Nor was Hansen the only free-lancer. Rep. Jim Kolbe of Arizona was another. Kolbe wanted to make sure that Fort Huachuca in southern Arizona would be held responsible only for the water used on its base, not the water pumped by its neighbors, even though the neighbors are military contractors, their employees, and associated service providers. All those folks are pumping so much water from the ground that the San Pedro River - the last undammed, wild river in the Southwest - is in danger of drying up and dying, taking a few species with it. Rebuffed by Armed Services, Kolbe ran over to a Resources Committee subcommittee and got the exemption into the Interior Department supplemental budget.
The Hansen and Kolbe measures might not survive in the final Defense Department supplemental budget bill, the vehicle for all this legislative legerdemain. The Senate Armed Services Committee's version all but ignores the Pentagon's entreaties about environmental laws.
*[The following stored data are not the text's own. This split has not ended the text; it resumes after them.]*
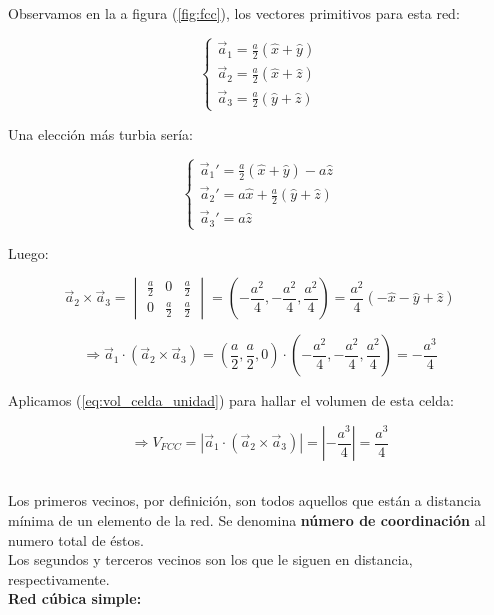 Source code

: \documentclass[a4paper]{article}
\begin{document}
Observamos en la a figura (\ref{fig:fcc}), los vectores primitivos para esta red:

$$\begin{cases}
\vec{a}_{1} = \frac{a}{2}(\hat{x} + \hat{y}) \\
\vec{a}_{2} = \frac{a}{2}(\hat{x} + \hat{z}) \\
\vec{a}_{3} = \frac{a}{2}(\hat{y} + \hat{z})
\end{cases}$$

Una elecci\'on m\'as turbia ser\'ia:

$$\begin{cases}
\vec{a}_{1}' = \frac{a}{2}(\hat{x} + \hat{y}) - a\hat{z} \\
\vec{a}_{2}' = a\hat{x} + \frac{a}{2}(\hat{y} + \hat{z}) \\
\vec{a}_{3}' = a\hat{z}
\end{cases}$$

Luego:

$$ \vec{a}_{2} \times \vec{a}_{3} = \begin{vmatrix}
\frac{a}{2} & 0 & \frac{a}{2} \\ 
0 & \frac{a}{2} & \frac{a}{2}
\end{vmatrix}  = (-\frac{a^{2}}{4}, -\frac{a^{2}}{4}, \frac{a^{2}}{4}) = \frac{a^{2}}{4}(- \hat{x} - \hat{y} + \hat{z})$$

$$ \Rightarrow \vec{a}_{1} \cdot (\vec{a}_{2} \times \vec{a}_{3}) = (\frac{a}{2}, \frac{a}{2}, 0) \cdot (-\frac{a^{2}}{4}, -\frac{a^{2}}{4}, \frac{a^{2}}{4}) = -\frac{a^{3}}{4}$$

Aplicamos (\ref{eq:vol_celda_unidad}) para hallar el volumen de esta celda:

$$ \Rightarrow V_{FCC} = | \vec{a}_{1} \cdot (\vec{a}_{2} \times \vec{a}_{3})| = |-\frac{a^{3}}{4}| = \frac{a^{3}}{4}$$

\subsection{}

Los primeros vecinos, por definici\'on, son todos aquellos que est\'an a distancia m\'inima de un elemento de la red. Se denomina \textbf{n\'umero de coordinaci\'on} al numero total de \'estos.\\

Los segundos y terceros vecinos son los que le siguen en distancia, respectivamente.\\

\textbf{Red c\'ubica simple:}\\
\end{document}
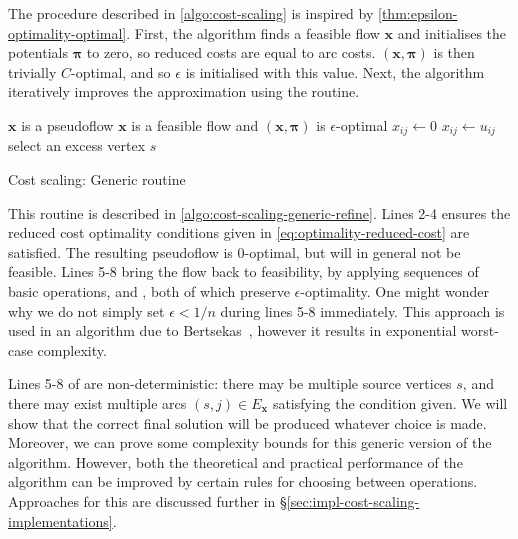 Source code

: The procedure described in \cref{algo:cost-scaling} is inspired by \cref{thm:epsilon-optimality-optimal}. First, the algorithm finds a feasible flow $\mathbf{x}$ and initialises the potentials $\boldsymbol{\pi}$ to zero, so reduced costs are equal to arc costs. $\left(\mathbf{x},\boldsymbol{\pi}\right)$ is then trivially $C$-optimal, and so $\epsilon$ is initialised with this value. Next, the algorithm iteratively improves the approximation using the  routine.

\begin{algorithm}
    \begin{algorithmic}[1]
        \Require $\mathbf{x}$ is a pseudoflow
        \Ensure $\mathbf{x}$ is a feasible flow and $\left(\mathbf{x},\boldsymbol{\pi}\right)$ is $\epsilon$-optimal
             
                 $x_{ij} \gets 0$ \EndIf
                 $x_{ij} \gets u_{ij}$ \EndIf
            \EndFor
             
                \State select an excess vertex $s$
                 
                \Else \enspace{}
                \EndIf
            \EndWhile
        \EndFunction
    \end{algorithmic}
    \caption{Cost scaling: Generic  routine}
    \label{algo:cost-scaling-generic-refine}
\end{algorithm}

This routine is described in \cref{algo:cost-scaling-generic-refine}. Lines 2-4 ensures the reduced cost optimality conditions given in \cref{eq:optimality-reduced-cost} are satisfied. The resulting pseudoflow is $0$-optimal, but will in general not be feasible. Lines 5-8 bring the flow back to feasibility, by applying sequences of basic operations,  and , both of which preserve $\epsilon$-optimality. One might wonder why we do not simply set $\epsilon < 1/n$ during lines 5-8 immediately. This approach is used in an algorithm due to Bertsekas~\cite{Bertsekas:1985}, however it results in exponential worst-case complexity.

Lines 5-8 of  are non-deterministic: there may be multiple source vertices $s$, and there may exist multiple arcs $(s,j) \in E_\mathbf{x}$ satisfying the condition given. We will show that the correct final solution will be produced whatever choice is made. Moreover, we can prove some complexity bounds for this generic version of the algorithm. However, both the theoretical and practical performance of the algorithm can be improved by certain rules for choosing between operations. Approaches for this are discussed further in \S\ref{sec:impl-cost-scaling-implementations}.

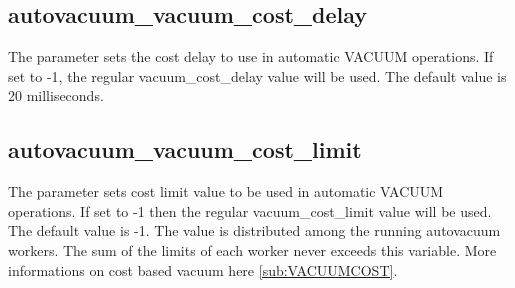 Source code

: \subsection{autovacuum\_vacuum\_cost\_delay}
The parameter sets the cost delay to use in automatic VACUUM operations. If set to -1, the regular 
vacuum\_cost\_delay value will be used. The default value is 20 milliseconds. 

\subsection{autovacuum\_vacuum\_cost\_limit}
The parameter sets  cost limit value to be used in automatic VACUUM operations. 
If set to -1 then the regular vacuum\_cost\_limit value will be used. The default value is -1.
The value is distributed among the running autovacuum workers. The sum of the limits of each worker 
never exceeds this variable. More informations on cost based vacuum here \ref{sub:VACUUMCOST}.



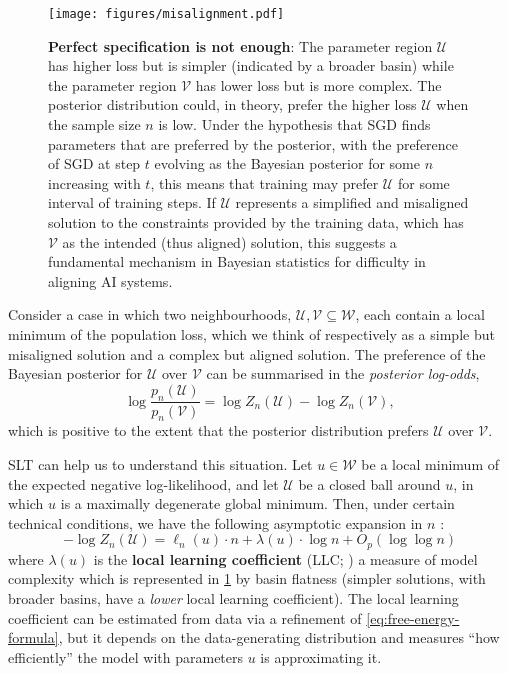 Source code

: \begin{figure}[t]
    \centering
    \texttt{[image: figures/misalignment.pdf]}
    \caption{\textbf{Perfect specification is not enough}: The parameter region $\mathcal{U}$ has higher loss but is simpler (indicated by a broader basin) while the parameter region $\mathcal{V}$ has lower loss but is more complex. The posterior distribution could, in theory, prefer the higher loss $\mathcal{U}$ when the sample size $n$ is low. Under the hypothesis that SGD finds parameters that are preferred by the posterior, with the preference of SGD at step $t$ evolving as the Bayesian posterior for some $n$ increasing with $t$, this means that training may prefer $\mathcal{U}$ for some interval of training steps. If $\mathcal{U}$ represents a simplified and misaligned solution to the constraints provided by the training data, which has $\mathcal{V}$ as the intended (thus aligned) solution, this suggests a fundamental mechanism in Bayesian statistics for difficulty in aligning AI systems.}
    \label{fig:w1_w2}
\end{figure}

Consider a case in which two neighbourhoods, $\mathcal{U}, \mathcal{V} \subseteq \mathcal{W}$, each contain a local minimum of the population loss, which we think of respectively as a simple but misaligned solution and a complex but aligned solution. The preference of the Bayesian posterior for $\mathcal{U}$ over $\mathcal{V}$ can be summarised in the \emph{posterior log-odds},
\begin{equation}\label{eq:posterior-odds}
    \log\frac{p_n(\mathcal{U})}{p_n(\mathcal{V})}
    =
    \log Z_n(\mathcal{U}) - \log Z_n(\mathcal{V}),
\end{equation}
which is positive to the extent that the posterior distribution prefers $\mathcal{U}$ over $\mathcal{V}$. 

SLT can help us to understand this situation. Let $u \in \mathcal{W}$ be a local minimum of the expected negative log-likelihood, and let $\mathcal{U}$ be a closed ball around $u$, in which $u$ is a maximally degenerate global minimum. 
%
Then, under certain technical conditions, we have the following asymptotic expansion in $n$
    \citetext{\citealp[Theorem 11]{watanabe2018}; \citealp{lau2024}}:
\begin{equation}\label{eq:free-energy-formula}
    -\log Z_n(\mathcal{U})
    = \ell_n(u) \cdot n
    + \lambda(u) \cdot \log n
    + O_p(\log\log n)
\end{equation}
where $\lambda(u)$ is the \textbf{local learning coefficient} (LLC; \citealt{lau2024}) a measure of model complexity which is represented in \cref{fig:w1_w2} by basin flatness (simpler solutions, with broader basins, have a \emph{lower} local learning coefficient). The local learning coefficient can be estimated from data via a refinement of \cref{eq:free-energy-formula}, but it depends on the data-generating distribution and measures ``how efficiently'' the model with parameters $u$ is approximating it.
So Defense lobbyists will have to try to get the House-passed provisions enacted by amendment from the Senate floor.
For this debate, tentatively scheduled for right after Memorial Day, the Pentagon has a politically potent argument: "American soldiers, sailors, airmen and Marines are becoming less ready, and that makes them vulnerable," in the words of Deputy Undersecretary of Defense Ray DuBois.
But in mid-May came a published report about a General Accounting Office document which concludes that environmental laws have had no negative impact on military training. The sources of this account were un-named, but no one rushed to deny it, and on careful reading, the Pentagon's own "talking points" warn only of prospective dangers. They do not claim that the laws have diminished the proficiency of today's forces. The pilots who recently bombed near Kabul and Kandahar, the special forces troops climbing the hills near Khost, do not seem short of acquired skills.
And for all the acclaim given the military these days, the electorate seems unconvinced by the Pentagon's complaints. According to a survey by the respected Zogby polling firm, a whopping 85 percent of the folks think the military should have to comply with environmental laws.
Barmy as they could be, Mack the Knife and his friends had their own remedy for popular opposition: "And if the population should greet us with indignation, we'll chop 'em to bits because we like our hamburgers raw."
But the Pentagon and the Congress can't do that. Not yet. Not quite.